Check Microsoft SQL Server Partitioning Jobs
Use the following Microsoft SQL Server statement to determine which partitioning jobs are running:
SELECT sqltext.TEXT,
req.session_id,
req.status,
req.command,
req.cpu_time,
req.total_elapsed_time
FROM sys.dm_exec_requests req
CROSS APPLY sys.dm_exec_sql_text(sql_handle) AS sqltext;
If the results display multiple "CREATE nonclustered index" statements, you have more than one partitioning job running.
To stop a partitioning job:
KILL [session_id]
Manual Deployment of data_engine Relased with CA UIM 9.0.2 Not Working
Symptom:
I manually deployed the data_engine probe released with CA UIM 9.0.2, but it is working.
Solution:
If you manually deploy the data_engine probe released with CA UIM 9.0.2, ensure that you create a .pem file, place it in the
<uim>\Nimsoft\security
folder, and add the
cryptkey=<path of the .pem file>
parameter to the robot.cfg file.
data_engine Errors After Upgrading to CA UIM 9.0.2
Symptom:
After upgrading to CA UIM 9.0.2 in an environment where the back-end database server is Microsoft SQL Server 2008 R2, data_engine may experience failures even though the upgrade appears successful.
The following log message is logged in the data_engine.log:
Oct 31 17:33:30:007 [1864] 0 de: ExecuteNoRecords - Query: exec spn_bas_SetVersion 'initialize', 'NIS_QOS_DATA',9.0200,5; go begin update qos_data set checksum = CONVERT(VARCHAR(41),HashBytes('SHA1', convert(varchar(1024), CONCAT(qos_data.qos,'#',qos_data.source,'#',qos_data.target,'#',qos_data.origin))),2) FROM S_QOS_DATA qos_data INNER JOIN S_QOS_DATA T on qos_data.table_id = T.table_id and T.checksum!=CONVERT(VARCHAR(41),HashBytes('SHA1', convert(varchar(1024), CONCAT(qos_data.qos,'#',qos_data.source,'#',qos_data.target,'#',qos_data.origin))),2); end; exec spn_bas_SetVersion 'finalize', 'NIS_QOS_DATA', null, 5; Oct 31 17:33:30:007 [1864] 0 de: [main] ExecuteNoRecords - 2 errors Oct 31 17:33:30:007 [1864] 0 de: (1) ExecuteNoRecords [Microsoft OLE DB Provider for SQL Server] Incorrect syntax near 'go'. Oct 31 17:33:30:007 [1864] 0 de: (2) ExecuteNoRecords [Microsoft OLE DB Provider for SQL Server] 'CONCAT' is not a recognized built-in function name. Oct 31 17:33:30:007 [1864] 0 de: COM Error [0x80040e14] IDispatch error #3092 - [Microsoft OLE DB Provider for SQL Server] Incorrect syntax near 'go'.
Solution:
Use the data_engine 9.02HF1 hotfix that is available at the CA Unified Infrastructure Management Hotfix Index website.

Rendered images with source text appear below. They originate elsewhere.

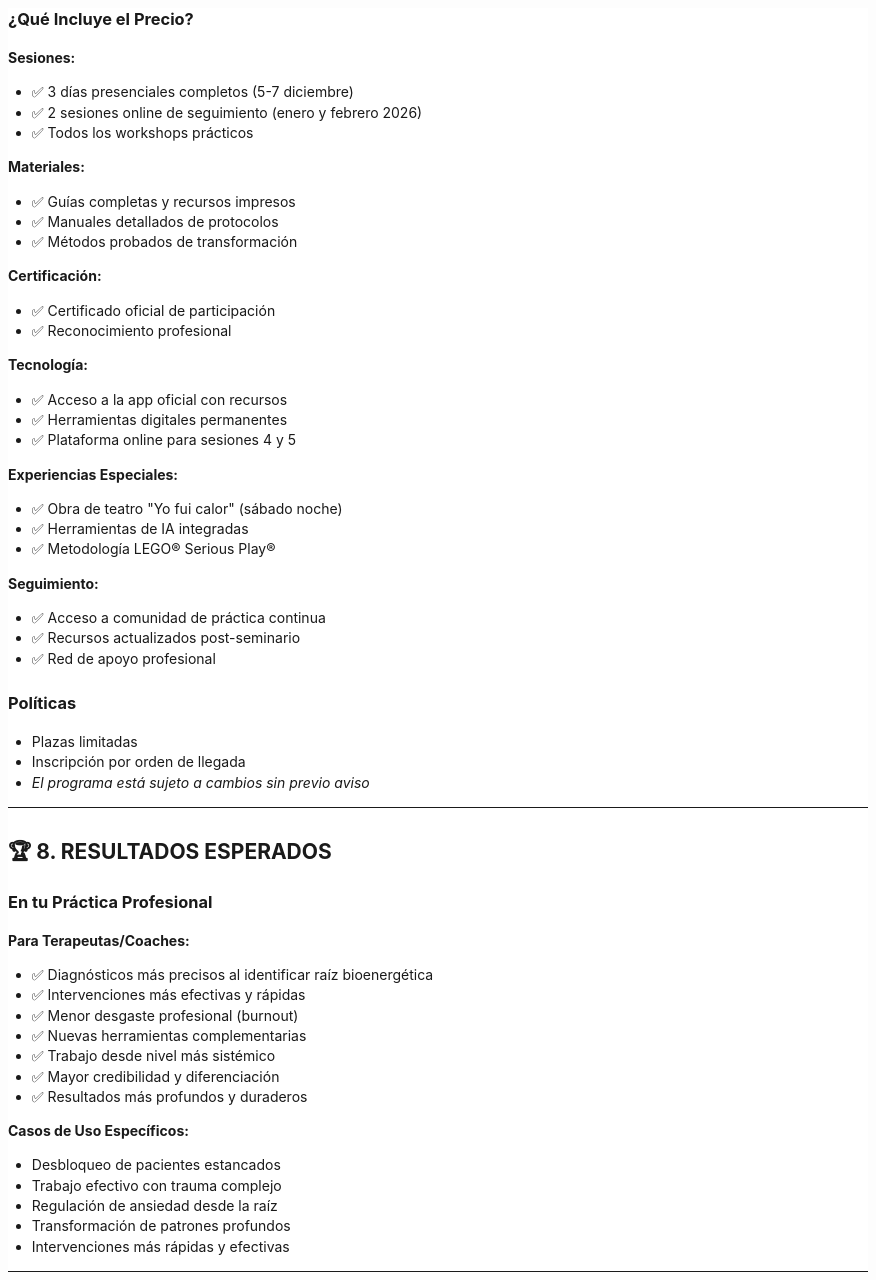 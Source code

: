 ### **¿Qué Incluye el Precio?**

**Sesiones:**
- ✅ 3 días presenciales completos (5-7 diciembre)
- ✅ 2 sesiones online de seguimiento (enero y febrero 2026)
- ✅ Todos los workshops prácticos

**Materiales:**
- ✅ Guías completas y recursos impresos
- ✅ Manuales detallados de protocolos
- ✅ Métodos probados de transformación

**Certificación:**
- ✅ Certificado oficial de participación
- ✅ Reconocimiento profesional

**Tecnología:**
- ✅ Acceso a la app oficial con recursos
- ✅ Herramientas digitales permanentes
- ✅ Plataforma online para sesiones 4 y 5

**Experiencias Especiales:**
- ✅ Obra de teatro "Yo fui calor" (sábado noche)
- ✅ Herramientas de IA integradas
- ✅ Metodología LEGO® Serious Play®

**Seguimiento:**
- ✅ Acceso a comunidad de práctica continua
- ✅ Recursos actualizados post-seminario
- ✅ Red de apoyo profesional

### **Políticas**
- Plazas limitadas
- Inscripción por orden de llegada
- *El programa está sujeto a cambios sin previo aviso*

---

## 🏆 8. RESULTADOS ESPERADOS

### **En tu Práctica Profesional**

**Para Terapeutas/Coaches:**
- ✅ Diagnósticos más precisos al identificar raíz bioenergética
- ✅ Intervenciones más efectivas y rápidas
- ✅ Menor desgaste profesional (burnout)
- ✅ Nuevas herramientas complementarias
- ✅ Trabajo desde nivel más sistémico
- ✅ Mayor credibilidad y diferenciación
- ✅ Resultados más profundos y duraderos

**Casos de Uso Específicos:**
- Desbloqueo de pacientes estancados
- Trabajo efectivo con trauma complejo
- Regulación de ansiedad desde la raíz
- Transformación de patrones profundos
- Intervenciones más rápidas y efectivas

--- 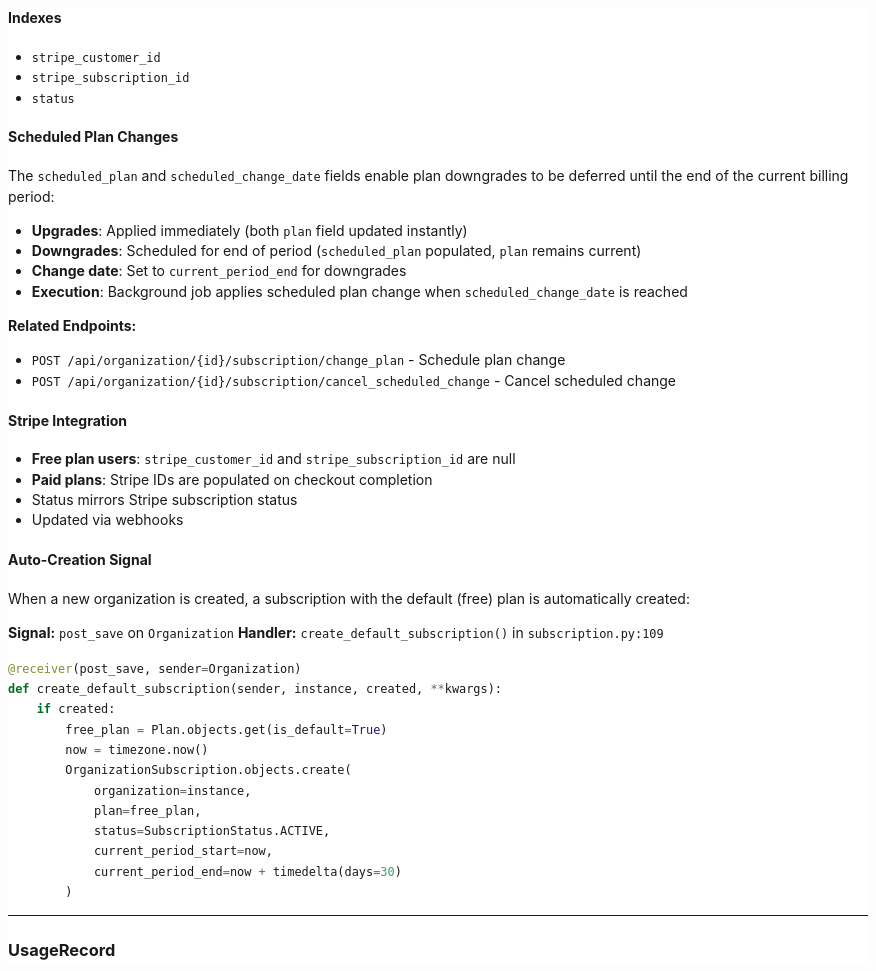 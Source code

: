 #### Indexes

- `stripe_customer_id`
- `stripe_subscription_id`
- `status`

#### Scheduled Plan Changes

The `scheduled_plan` and `scheduled_change_date` fields enable plan downgrades to be deferred until the end of the current billing period:

- **Upgrades**: Applied immediately (both `plan` field updated instantly)
- **Downgrades**: Scheduled for end of period (`scheduled_plan` populated, `plan` remains current)
- **Change date**: Set to `current_period_end` for downgrades
- **Execution**: Background job applies scheduled plan change when `scheduled_change_date` is reached

**Related Endpoints:**
- `POST /api/organization/{id}/subscription/change_plan` - Schedule plan change
- `POST /api/organization/{id}/subscription/cancel_scheduled_change` - Cancel scheduled change

#### Stripe Integration

- **Free plan users**: `stripe_customer_id` and `stripe_subscription_id` are null
- **Paid plans**: Stripe IDs are populated on checkout completion
- Status mirrors Stripe subscription status
- Updated via webhooks

#### Auto-Creation Signal

When a new organization is created, a subscription with the default (free) plan is automatically created:

**Signal:** `post_save` on `Organization`
**Handler:** `create_default_subscription()` in `subscription.py:109`

```python
@receiver(post_save, sender=Organization)
def create_default_subscription(sender, instance, created, **kwargs):
    if created:
        free_plan = Plan.objects.get(is_default=True)
        now = timezone.now()
        OrganizationSubscription.objects.create(
            organization=instance,
            plan=free_plan,
            status=SubscriptionStatus.ACTIVE,
            current_period_start=now,
            current_period_end=now + timedelta(days=30)
        )
```

---

### UsageRecord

To apply the patch, follow these steps:
  1. Import the data_engine-9.02HF1.zip file into the local archive.
  2. Deploy the imported package to the primary hub robot system.
Data Maintenance Schedule Not Working Correctly
Symptom:
I scheduled a data maintenance using Infrastructure Manager, but it is not working correctly.
Solution:
If you are using Infrastructure Manager for scheduling the data maintenance, ensure that you deactivate and then activate the data_engine probe for the changes to take effect. Otherwise, you might face issues.
However, if you are using Admin Console, you do not need to deactivate and activate data_engine.